La reazione di Black Lightning non sarà comprensibilmente delle migliori, ma grazie alle parole di Barry accetterà di aiutarli nella loro missione che si svolge in quella stessa stanza nella quale l'ex Nash Wells entra nel teaser che abbiamo visto ripetersi in tutti i finali di metà stagione delle serie dell'Arrowverse ed in cui l'esploratore pensava avrebbe trovato The Monitor.
La scena che segue, considerata la sua centralità, risulta forse troppo claustrofobica in termini di spazi, ma presto la trama e le emozioni coinvolte prendono il sopravvento su tutto, allontanando l'attenzione dalle sue mancanze. Condannato a correre su una sorta di tapis roulant cosmico, che alimenta il cannone di antimateria che sta distruggendo il multiverso, si trova infatti il Barry Allen/The Flash di Terra-90 (John Wesley Shipp), la cui presenza segnerà per sempre il futuro di Barry di Terra-1.

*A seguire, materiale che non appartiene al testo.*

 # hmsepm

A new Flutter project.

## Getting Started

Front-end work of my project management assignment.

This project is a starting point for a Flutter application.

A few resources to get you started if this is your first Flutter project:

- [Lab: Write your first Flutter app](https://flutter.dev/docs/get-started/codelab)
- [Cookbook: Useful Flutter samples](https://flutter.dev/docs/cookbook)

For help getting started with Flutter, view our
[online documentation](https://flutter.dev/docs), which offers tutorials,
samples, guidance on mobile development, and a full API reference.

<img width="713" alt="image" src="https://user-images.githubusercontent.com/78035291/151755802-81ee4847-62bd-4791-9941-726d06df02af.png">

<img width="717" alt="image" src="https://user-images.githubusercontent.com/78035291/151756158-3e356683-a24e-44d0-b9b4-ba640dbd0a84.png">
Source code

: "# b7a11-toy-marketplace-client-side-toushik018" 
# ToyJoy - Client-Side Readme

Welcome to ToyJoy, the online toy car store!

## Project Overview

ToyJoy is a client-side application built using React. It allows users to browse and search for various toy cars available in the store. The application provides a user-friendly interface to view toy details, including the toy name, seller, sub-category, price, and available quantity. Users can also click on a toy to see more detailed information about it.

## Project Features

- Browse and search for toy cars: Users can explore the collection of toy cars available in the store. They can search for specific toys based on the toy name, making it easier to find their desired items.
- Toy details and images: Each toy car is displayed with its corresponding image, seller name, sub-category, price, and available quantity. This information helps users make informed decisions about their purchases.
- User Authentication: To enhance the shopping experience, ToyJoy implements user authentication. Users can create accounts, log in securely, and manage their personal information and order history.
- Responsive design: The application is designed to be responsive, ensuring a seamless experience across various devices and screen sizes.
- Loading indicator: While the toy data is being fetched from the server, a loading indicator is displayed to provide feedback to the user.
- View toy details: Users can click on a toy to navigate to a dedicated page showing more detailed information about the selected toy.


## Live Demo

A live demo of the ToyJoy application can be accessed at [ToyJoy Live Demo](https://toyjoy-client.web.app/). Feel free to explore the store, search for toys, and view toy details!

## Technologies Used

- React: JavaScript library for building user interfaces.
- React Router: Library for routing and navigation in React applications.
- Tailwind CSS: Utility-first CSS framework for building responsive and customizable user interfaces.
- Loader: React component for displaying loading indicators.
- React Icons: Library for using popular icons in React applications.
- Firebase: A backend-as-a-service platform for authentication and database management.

Convinto di dover prendere il posto del suo omonimo per adempiere il proprio destino, Barry, grazie all'aiuto di Vibe, riuscirà infatti ad interrompere la corsa di The Flash di Terra-90, scatenando però una reazione a catena che rischia di distruggere in pochi minuti ciò che resta del multiverso e che Black Lightning riesce a rallentare usando i propri poteri. Sarà a questo punto che verrà quindi rivelato il vero destino di The Flash di Terra-1, con Barry-90 che dirà a quello di Grant Gustin che The Monitor non ha mai specificato quale velocista sarebbe dovuto morire nella crisi ed esprimerà la volontà di volersi sacrificare per il multiverso.
Con due episodi ancora da vedere questo crossover non è però chiaramente concluso e sebbene i 7 campioni siano ormai stati riuniti e Barry sia vivo ed abbia l'opportunità di riabbracciare Iris, a distruggere questa apparente tranquillità giungerà Lyla/Harbinger, posseduta dallo spirito di Anti-Monitor, che attaccherà e ucciderà The Monitor poco prima che anche Terra-1 venga definitivamente distrutta e Pariah riesca a mettere in salvo i 7 campioni.
Confinati in un luogo al di fuori del tempo che Sara Lance riconosce come la sede del primo quartier generale del Time Bureau, il modello di umanità Ryan Choi, di speranza Supergirl, di coraggio Batwoman, di onore J’onn, di amore Barry e del destino Sara, quando ancora si devono riprendere dall'enormità di quanto accaduto, si troveranno ad assistere ad un'ulteriore incredibile scena: la trasformazione del Superman di Terra-96, il modello di verità, in Lex Luthor, che rivela al resto del gruppo di aver riscritto il Libro del Destino dopo avervi letto cosa sarebbe accaduto, inserendo il suo nome al posto di quello del Clark Kent di Brandon Routh.